Top of DATA FOR THIS TASK

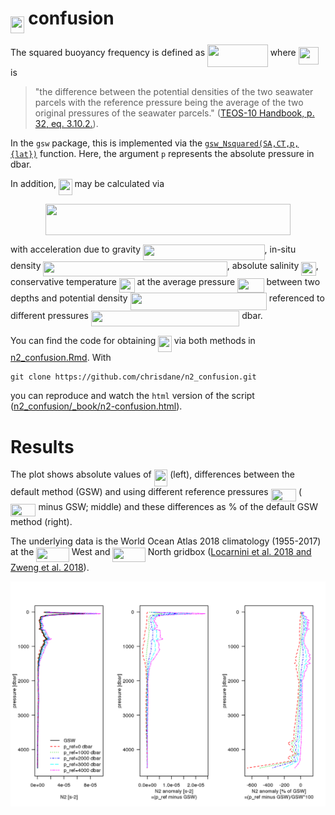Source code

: # <img src="/tex/4c87ee198ded31321f89b44a38a0ad5a.svg?invert_in_darkmode&sanitize=true" align=middle width=21.552516149999988pt height=26.76175259999998pt/> confusion

The squared buoyancy frequency is defined as <img src="/tex/bd2177a908f1cd4fc2ab2dd25029bfff.svg?invert_in_darkmode&sanitize=true" align=middle width=96.71016959999999pt height=35.76220559999998pt/> where <img src="/tex/3f5d596c61b4bf3d7b4fe363ddd43d6d.svg?invert_in_darkmode&sanitize=true" align=middle width=32.28892919999999pt height=27.6567522pt/> is 
> "the difference between the potential densities of the two seawater parcels with the reference pressure being the average of the two original pressures of the seawater parcels." ([TEOS-10 Handbook, p. 32, eq. 3.10.2.](http://www.teos-10.org/pubs/TEOS-10_Manual.pdf)).

In the `gsw` package, this is implemented via the [`gsw_Nsquared(SA,CT,p,{lat})`](http://www.teos-10.org/pubs/gsw/html/gsw_Nsquared.html) function. Here, the argument `p` represents the absolute pressure in dbar.

In addition, <img src="/tex/4c87ee198ded31321f89b44a38a0ad5a.svg?invert_in_darkmode&sanitize=true" align=middle width=21.552516149999988pt height=26.76175259999998pt/> may be calculated via 

<p align="center"><img src="/tex/d191577bdeb31394cc4b12f6f5810c5e.svg?invert_in_darkmode&sanitize=true" align=middle width=391.545297pt height=49.315569599999996pt/></p>

with acceleration due to gravity <img src="/tex/3837aa6790d0fb5d4900959681b34870.svg?invert_in_darkmode&sanitize=true" align=middle width=194.43821099999997pt height=24.65753399999998pt/>, in-situ density <img src="/tex/03d8993481206607a6fd579bbd895d4b.svg?invert_in_darkmode&sanitize=true" align=middle width=294.2131467pt height=24.65753399999998pt/>, absolute salinity <img src="/tex/aaf279877250147d9a93b2ce5b647357.svg?invert_in_darkmode&sanitize=true" align=middle width=23.35618064999999pt height=22.465723500000017pt/>, conservative temperature <img src="/tex/3e076314f8bbbe07fb5e5d2721100578.svg?invert_in_darkmode&sanitize=true" align=middle width=24.81395234999999pt height=22.465723500000017pt/> at the average pressure <img src="/tex/28a78c928293e22b756ad6fc97c364e1.svg?invert_in_darkmode&sanitize=true" align=middle width=42.44760959999999pt height=22.831056599999986pt/> between two depths and potential density <img src="/tex/58c06b3bcb35c970934aadb9db4e3a50.svg?invert_in_darkmode&sanitize=true" align=middle width=218.32749179999993pt height=27.6567522pt/> referenced to different pressures <img src="/tex/88d215c9b972260f232c12b135f5276c.svg?invert_in_darkmode&sanitize=true" align=middle width=237.47058059999998pt height=24.65753399999998pt/> dbar.

You can find the code for obtaining <img src="/tex/4c87ee198ded31321f89b44a38a0ad5a.svg?invert_in_darkmode&sanitize=true" align=middle width=21.552516149999988pt height=26.76175259999998pt/> via both methods in [n2_confusion.Rmd](https://github.com/chrisdane/n2_confusion/blob/master/n2_confusion.Rmd). With
```
git clone https://github.com/chrisdane/n2_confusion.git
```
you can reproduce and watch the `html` version of the script ([n2_confusion/_book/n2-confusion.html](https://github.com/chrisdane/n2_confusion/blob/master/_book/n2-confusion.html)).

# Results

The plot shows absolute values of <img src="/tex/4c87ee198ded31321f89b44a38a0ad5a.svg?invert_in_darkmode&sanitize=true" align=middle width=21.552516149999988pt height=26.76175259999998pt/> (left), differences between the default method (GSW) and using different reference pressures <img src="/tex/fc768881d80481de1205a5c1e2d84ad3.svg?invert_in_darkmode&sanitize=true" align=middle width=40.43809109999999pt height=20.09134050000002pt/> (<img src="/tex/fc768881d80481de1205a5c1e2d84ad3.svg?invert_in_darkmode&sanitize=true" align=middle width=40.43809109999999pt height=20.09134050000002pt/> minus GSW; middle) and these differences as % of the default GSW method (right).

The underlying data is the World Ocean Atlas 2018 climatology (1955-2017) at the <img src="/tex/000ab2c0010ce8b67672421f43f5c84b.svg?invert_in_darkmode&sanitize=true" align=middle width=52.39746599999998pt height=22.63850490000001pt/> West and <img src="/tex/5735ed1a6ae514390f2a10a0a003f5e2.svg?invert_in_darkmode&sanitize=true" align=middle width=52.39746599999998pt height=22.63850490000001pt/> North gridbox ([Locarnini et al. 2018 and Zweng et al. 2018](https://www.nodc.noaa.gov/OC5/woa18/)).

<img align="left" src="_bookdown_files/bookdown_files/figure-html/n2_plot-1.png">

Bottom of DATA FOR THIS TASK

**YOUR ASSIGNMENT**
Line by line, output the material above exactly, passing over the pictures.

**OUTPUT FOR THIS TASK**
Source code

: # <img src="/tex/4c87ee198ded31321f89b44a38a0ad5a.svg?invert_in_darkmode&sanitize=true" align=middle width=21.552516149999988pt height=26.76175259999998pt/> confusion

The squared buoyancy frequency is defined as <img src="/tex/bd2177a908f1cd4fc2ab2dd25029bfff.svg?invert_in_darkmode&sanitize=true" align=middle width=96.71016959999999pt height=35.76220559999998pt/> where <img src="/tex/3f5d596c61b4bf3d7b4fe363ddd43d6d.svg?invert_in_darkmode&sanitize=true" align=middle width=32.28892919999999pt height=27.6567522pt/> is 
> "the difference between the potential densities of the two seawater parcels with the reference pressure being the average of the two original pressures of the seawater parcels." ([TEOS-10 Handbook, p. 32, eq. 3.10.2.](http://www.teos-10.org/pubs/TEOS-10_Manual.pdf)).

In the `gsw` package, this is implemented via the [`gsw_Nsquared(SA,CT,p,{lat})`](http://www.teos-10.org/pubs/gsw/html/gsw_Nsquared.html) function. Here, the argument `p` represents the absolute pressure in dbar.

In addition, <img src="/tex/4c87ee198ded31321f89b44a38a0ad5a.svg?invert_in_darkmode&sanitize=true" align=middle width=21.552516149999988pt height=26.76175259999998pt/> may be calculated via 

<p align="center"><img src="/tex/d191577bdeb31394cc4b12f6f5810c5e.svg?invert_in_darkmode&sanitize=true" align=middle width=391.545297pt height=49.315569599999996pt/></p>

with acceleration due to gravity <img src="/tex/3837aa6790d0fb5d4900959681b34870.svg?invert_in_darkmode&sanitize=true" align=middle width=194.43821099999997pt height=24.65753399999998pt/>, in-situ density <img src="/tex/03d8993481206607a6fd579bbd895d4b.svg?invert_in_darkmode&sanitize=true" align=middle width=294.2131467pt height=24.65753399999998pt/>, absolute salinity <img src="/tex/aaf279877250147d9a93b2ce5b647357.svg?invert_in_darkmode&sanitize=true" align=middle width=23.35618064999999pt height=22.465723500000017pt/>, conservative temperature <img src="/tex/3e076314f8bbbe07fb5e5d2721100578.svg?invert_in_darkmode&sanitize=true" align=middle width=24.81395234999999pt height=22.465723500000017pt/> at the average pressure <img src="/tex/28a78c928293e22b756ad6fc97c364e1.svg?invert_in_darkmode&sanitize=true" align=middle width=42.44760959999999pt height=22.831056599999986pt/> between two depths and potential density <img src="/tex/58c06b3bcb35c970934aadb9db4e3a50.svg?invert_in_darkmode&sanitize=true" align=middle width=218.32749179999993pt height=27.6567522pt/> referenced to different pressures <img src="/tex/88d215c9b972260f232c12b135f5276c.svg?invert_in_darkmode&sanitize=true" align=middle width=237.47058059999998pt height=24.65753399999998pt/> dbar.

You can find the code for obtaining <img src="/tex/4c87ee198ded31321f89b44a38a0ad5a.svg?invert_in_darkmode&sanitize=true" align=middle width=21.552516149999988pt height=26.76175259999998pt/> via both methods in [n2_confusion.Rmd](https://github.com/chrisdane/n2_confusion/blob/master/n2_confusion.Rmd). With
```
git clone https://github.com/chrisdane/n2_confusion.git
```
you can reproduce and watch the `html` version of the script ([n2_confusion/_book/n2-confusion.html](https://github.com/chrisdane/n2_confusion/blob/master/_book/n2-confusion.html)).

# Results

The plot shows absolute values of <img src="/tex/4c87ee198ded31321f89b44a38a0ad5a.svg?invert_in_darkmode&sanitize=true" align=middle width=21.552516149999988pt height=26.76175259999998pt/> (left), differences between the default method (GSW) and using different reference pressures <img src="/tex/fc768881d80481de1205a5c1e2d84ad3.svg?invert_in_darkmode&sanitize=true" align=middle width=40.43809109999999pt height=20.09134050000002pt/> (<img src="/tex/fc768881d80481de1205a5c1e2d84ad3.svg?invert_in_darkmode&sanitize=true" align=middle width=40.43809109999999pt height=20.09134050000002pt/> minus GSW; middle) and these differences as % of the default GSW method (right).

The underlying data is the World Ocean Atlas 2018 climatology (1955-2017) at the <img src="/tex/000ab2c0010ce8b67672421f43f5c84b.svg?invert_in_darkmode&sanitize=true" align=middle width=52.39746599999998pt height=22.63850490000001pt/> West and <img src="/tex/5735ed1a6ae514390f2a10a0a003f5e2.svg?invert_in_darkmode&sanitize=true" align=middle width=52.39746599999998pt height=22.63850490000001pt/> North gridbox ([Locarnini et al. 2018 and Zweng et al. 2018](https://www.nodc.noaa.gov/OC5/woa18/)).

<img align="left" src="_bookdown_files/bookdown_files/figure-html/n2_plot-1.png">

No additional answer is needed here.